Summary: New neuroimaging research links the brain’s opioid system to mood variations tied to depression and anxiety. The study found reduced availability of mu-opioid receptors in specific brain regions of individuals reporting higher depressive and anxious symptoms.
Source: University of Turku
New research from Turku, Finland, shows that mood-related changes associated with depression and anxiety are already reflected in the brain’s opioid system in otherwise healthy people.
Researchers at the Turku PET Centre have identified a clear relationship between the brain’s μ-opioid receptor (MOR) system and subclinical symptoms of depression and anxiety. The study indicates that even subtle depressive and anxious symptoms correspond with measurable differences in opioid receptor availability in several cortical and subcortical regions involved in mood regulation and reward.

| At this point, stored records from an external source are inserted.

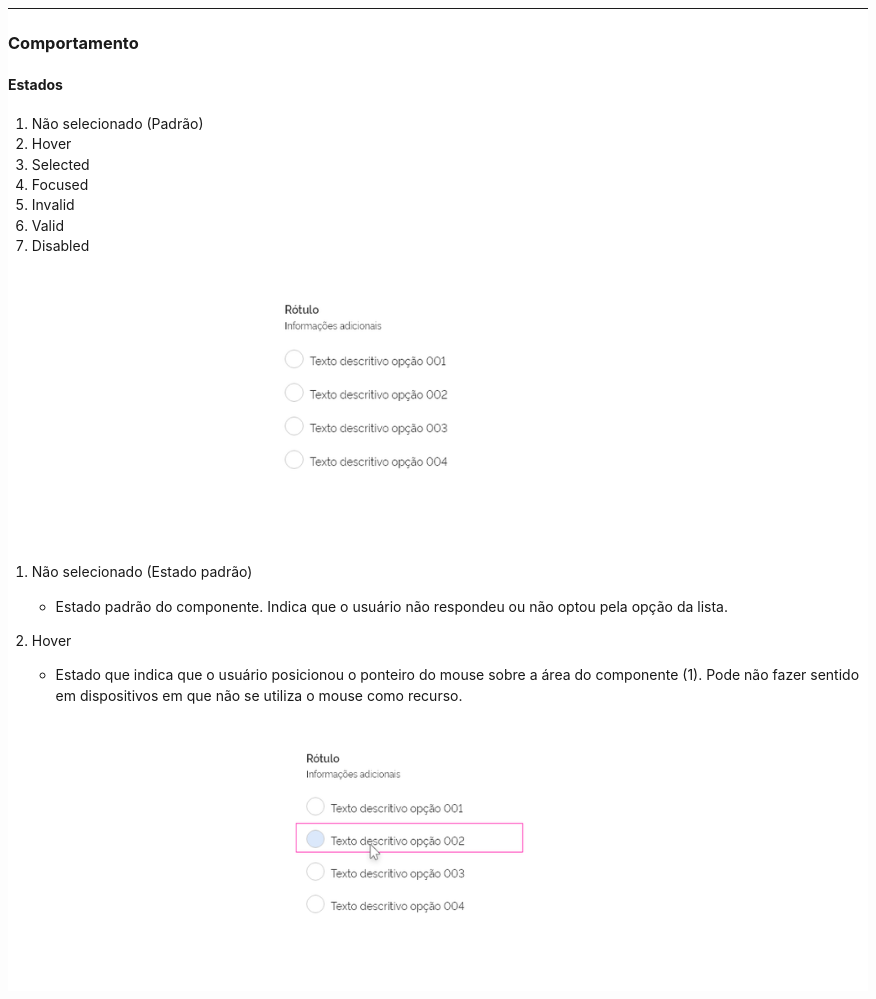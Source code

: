 
---

### Comportamento

#### Estados

1. Não selecionado (Padrão)
2. Hover
3. Selected
4. Focused
5. Invalid
6. Valid
7. Disabled

![Default](imagens/radio-estado-default.png)

1. Não selecionado (Estado padrão)

    - Estado padrão do componente. Indica que o usuário não respondeu ou não optou pela opção da lista.

2. Hover

    - Estado que indica que o usuário posicionou o ponteiro do mouse sobre a área do componente (1). Pode não fazer sentido em dispositivos em que não se utiliza o mouse como recurso.

    ![Estado hover](imagens/radio-estado-hover.png)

Depression and anxiety are commonly characterized by low mood, diminished pleasure (anhedonia), sleep disturbances, and cognitive difficulties. Many of these functions are regulated, in part, by the brain’s opioid signaling. Opioid receptors act as docking sites for endogenous opioids (the brain’s own molecules) and for opioid drugs, and their availability influences how the brain processes pain, reward and emotional responses.
“We observed a consistent pattern: higher self-reported depressive and anxious symptoms were associated with lower availability of mu-opioid receptors,” explains Professor Lauri Nummenmaa of the University of Turku. “These receptors can be influenced both by the brain’s endogenous opioids and by opioid medications. Our findings suggest that opioid-mediated changes in mood may be an important biological mechanism in the central nervous system.”

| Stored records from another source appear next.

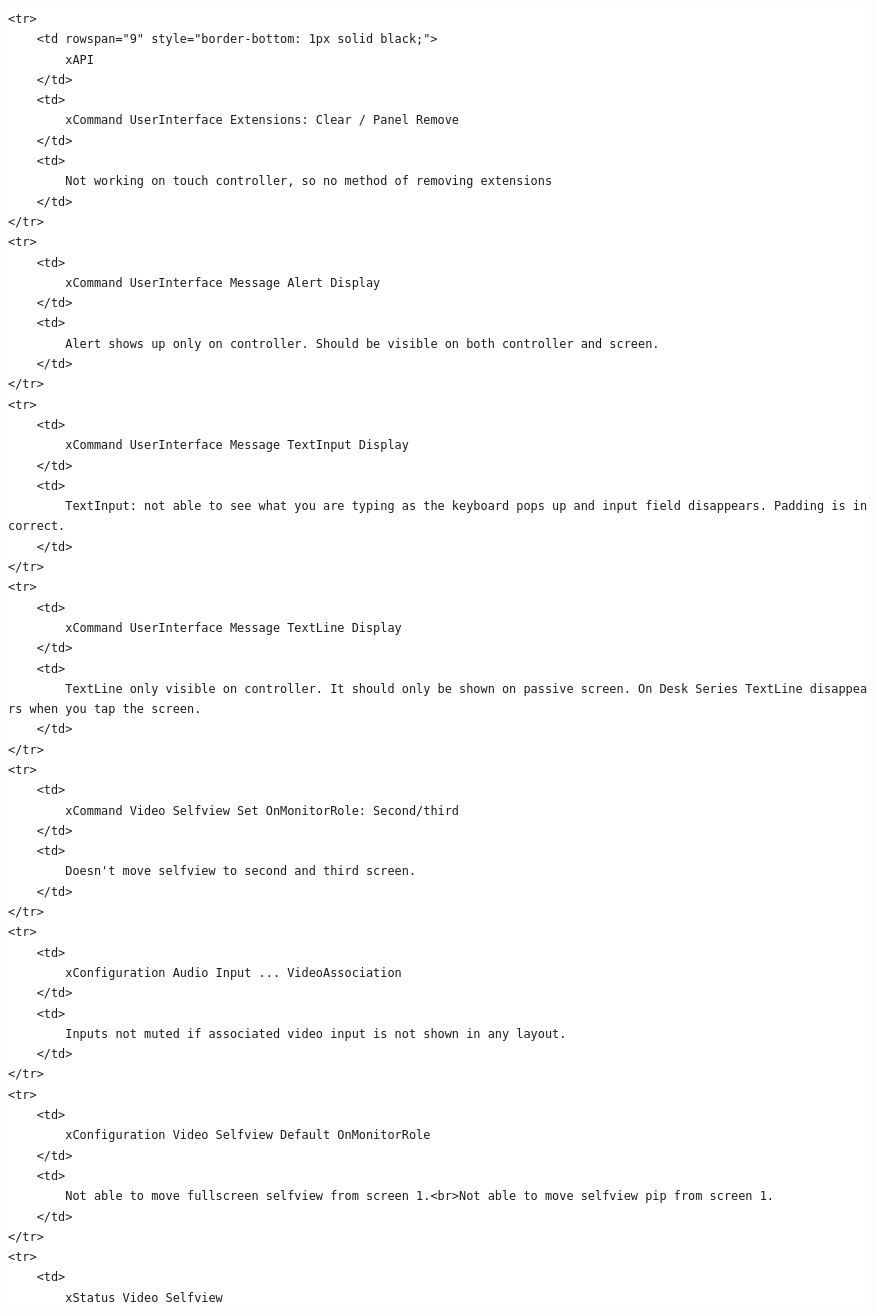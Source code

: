 	<tr>
		<td rowspan="9" style="border-bottom: 1px solid black;">
			xAPI
		</td>
		<td>
			xCommand UserInterface Extensions: Clear / Panel Remove
		</td>
		<td>
			Not working on touch controller, so no method of removing extensions
		</td> 
	</tr>
	<tr>
		<td>
			xCommand UserInterface Message Alert Display
		</td>
		<td>
			Alert shows up only on controller. Should be visible on both controller and screen.
		</td> 
	</tr>
	<tr>
		<td>
			xCommand UserInterface Message TextInput Display
		</td>
		<td>
			TextInput: not able to see what you are typing as the keyboard pops up and input field disappears. Padding is incorrect. 
		</td> 
	</tr>
	<tr>
		<td>
			xCommand UserInterface Message TextLine Display
		</td>
		<td>
			TextLine only visible on controller. It should only be shown on passive screen. On Desk Series TextLine disappears when you tap the screen.
		</td> 
	</tr>
	<tr>
		<td>
			xCommand Video Selfview Set OnMonitorRole: Second/third
		</td>
		<td>
			Doesn't move selfview to second and third screen.
		</td> 
	</tr>
	<tr>
		<td>
			xConfiguration Audio Input ... VideoAssociation
		</td>
		<td>
			Inputs not muted if associated video input is not shown in any layout.
		</td> 
	</tr>
	<tr>
		<td>
			xConfiguration Video Selfview Default OnMonitorRole
		</td>
		<td>
			Not able to move fullscreen selfview from screen 1.<br>Not able to move selfview pip from screen 1.
		</td> 
	</tr>
	<tr>
		<td>
			xStatus Video Selfview
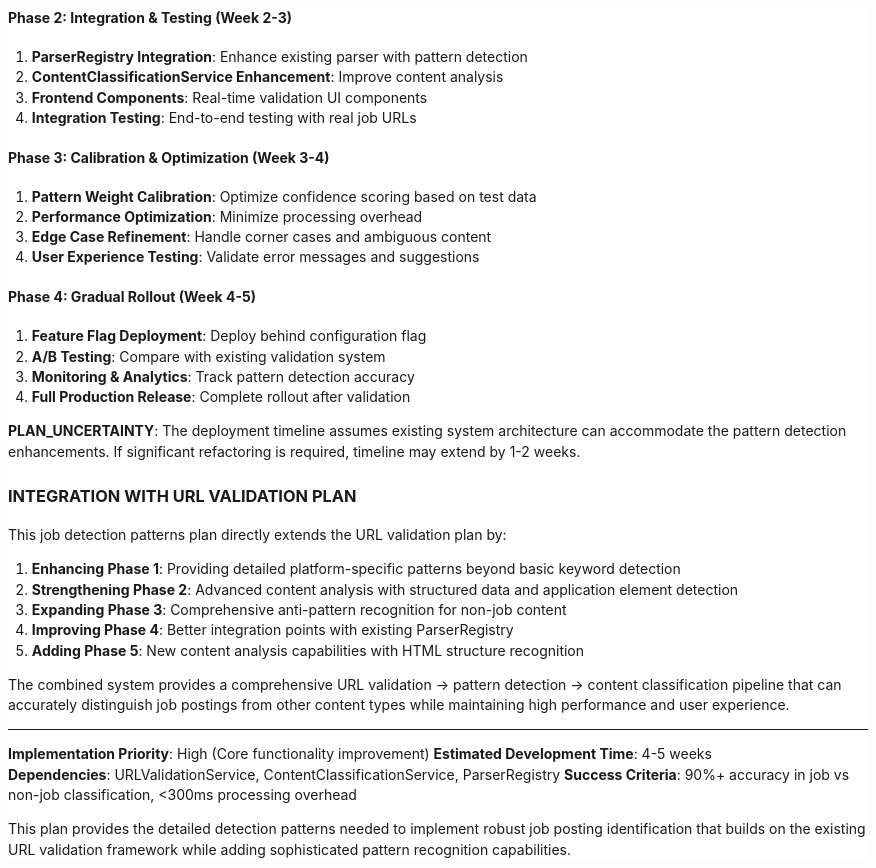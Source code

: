 #### Phase 2: Integration & Testing (Week 2-3)
1. **ParserRegistry Integration**: Enhance existing parser with pattern detection
2. **ContentClassificationService Enhancement**: Improve content analysis
3. **Frontend Components**: Real-time validation UI components
4. **Integration Testing**: End-to-end testing with real job URLs

#### Phase 3: Calibration & Optimization (Week 3-4)  
1. **Pattern Weight Calibration**: Optimize confidence scoring based on test data
2. **Performance Optimization**: Minimize processing overhead
3. **Edge Case Refinement**: Handle corner cases and ambiguous content
4. **User Experience Testing**: Validate error messages and suggestions

#### Phase 4: Gradual Rollout (Week 4-5)
1. **Feature Flag Deployment**: Deploy behind configuration flag
2. **A/B Testing**: Compare with existing validation system
3. **Monitoring & Analytics**: Track pattern detection accuracy
4. **Full Production Release**: Complete rollout after validation

**PLAN_UNCERTAINTY**: The deployment timeline assumes existing system architecture can accommodate the pattern detection enhancements. If significant refactoring is required, timeline may extend by 1-2 weeks.

### INTEGRATION WITH URL VALIDATION PLAN

This job detection patterns plan directly extends the URL validation plan by:

1. **Enhancing Phase 1**: Providing detailed platform-specific patterns beyond basic keyword detection
2. **Strengthening Phase 2**: Advanced content analysis with structured data and application element detection  
3. **Expanding Phase 3**: Comprehensive anti-pattern recognition for non-job content
4. **Improving Phase 4**: Better integration points with existing ParserRegistry
5. **Adding Phase 5**: New content analysis capabilities with HTML structure recognition

The combined system provides a comprehensive URL validation → pattern detection → content classification pipeline that can accurately distinguish job postings from other content types while maintaining high performance and user experience.

---

**Implementation Priority**: High (Core functionality improvement)
**Estimated Development Time**: 4-5 weeks  
**Dependencies**: URLValidationService, ContentClassificationService, ParserRegistry
**Success Criteria**: 90%+ accuracy in job vs non-job classification, <300ms processing overhead

This plan provides the detailed detection patterns needed to implement robust job posting identification that builds on the existing URL validation framework while adding sophisticated pattern recognition capabilities.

Using positron emission tomography (PET), the researchers examined brain opioid receptor availability in a large sample of healthy volunteers. The retrospective cross-sectional analysis pooled PET scans from 135 participants (113 males and 22 females). A small dose of the radioligand [11C]carfentanil, which binds selectively to mu-opioid receptors, was injected and tracer decay was measured with PET imaging. Participants’ depressive and anxious symptoms were assessed with validated questionnaires (BDI-II for depressive symptoms and STAI-X for anxiety).
Analyses revealed that subclinical anxiety and depression scores were negatively associated with MOR availability across multiple brain areas linked to emotion and reward processing. Notable regions showing reduced receptor availability included the amygdala and hippocampus, which are central to emotion and memory; the ventral striatum, a key reward-processing hub; and cortical areas such as the orbitofrontal and cingulate cortices, which are implicated in decision-making and mood regulation.
These results support the interpretation that dysregulation of the mu-opioid receptor system can contribute to altered mood and may be a biological factor in the early stages of depressive and anxiety disorders. Detecting such changes in otherwise healthy people reporting mild symptoms suggests that MOR system alterations can occur before a clinical diagnosis.
From a clinical perspective, the findings point to the opioid system as a potential target for therapeutic strategies. Both endogenous opioids and synthetic opioid-based drugs influence mood, so treatments that modulate MOR signaling deserve further investigation as possible options for alleviating depressive symptoms. The authors caution that translating these neuroimaging associations into clinical practice will require careful, controlled research given the risks associated with opioid medications.
The study utilized the AIVO database hosted by Turku University Hospital and Turku PET Centre, which contains in vivo molecular brain scans collected for comprehensive analyses. The full results appear in the journal Neuropsychopharmacology.
Funding: The research was supported by the Academy of Finland and the Sigrid Jusélius Foundation.
About this neuroscience research article
Source:
University of Turku
Media contact:
Lauri Nummenmaa – University of Turku
Image credit:
Lauri Nummenmaa
Original Research: Closed access. Title: “Lowered endogenous mu-opioid receptor availability in subclinical depression and anxiety.” Authors include Lauri Nummenmaa, Tomi Karjalainen, Janne Isojärvi, Tatu Kantonen, Jouni Tuisku, Valtteri Kaasinen, Juho Joutsa, Pirjo Nuutila, Kari Kalliokoski, Jussi Hirvonen, Jarmo Hietala & Juha Rinne. Published in Neuropsychopharmacology. DOI: 10.1038/s41386-020-0725-9.
Abstract summary
The study pooled data from 135 healthy subjects to examine whether alterations in the μ-opioid receptor system are present in subclinical depression and anxiety. PET imaging with the agonist radioligand [11C]carfentanil measured MOR availability, while depressive and anxious symptoms were scored using the BDI-II and STAI-X questionnaires. Both anxiety and depression scores in the subclinical range were negatively associated with MOR availability in multiple cortical and subcortical areas, notably the amygdala, hippocampus, ventral striatum, and orbitofrontal and cingulate cortices. The authors conclude that dysregulated MOR availability is involved in altered mood and may play a role in the pathophysiology of depression and anxiety disorders.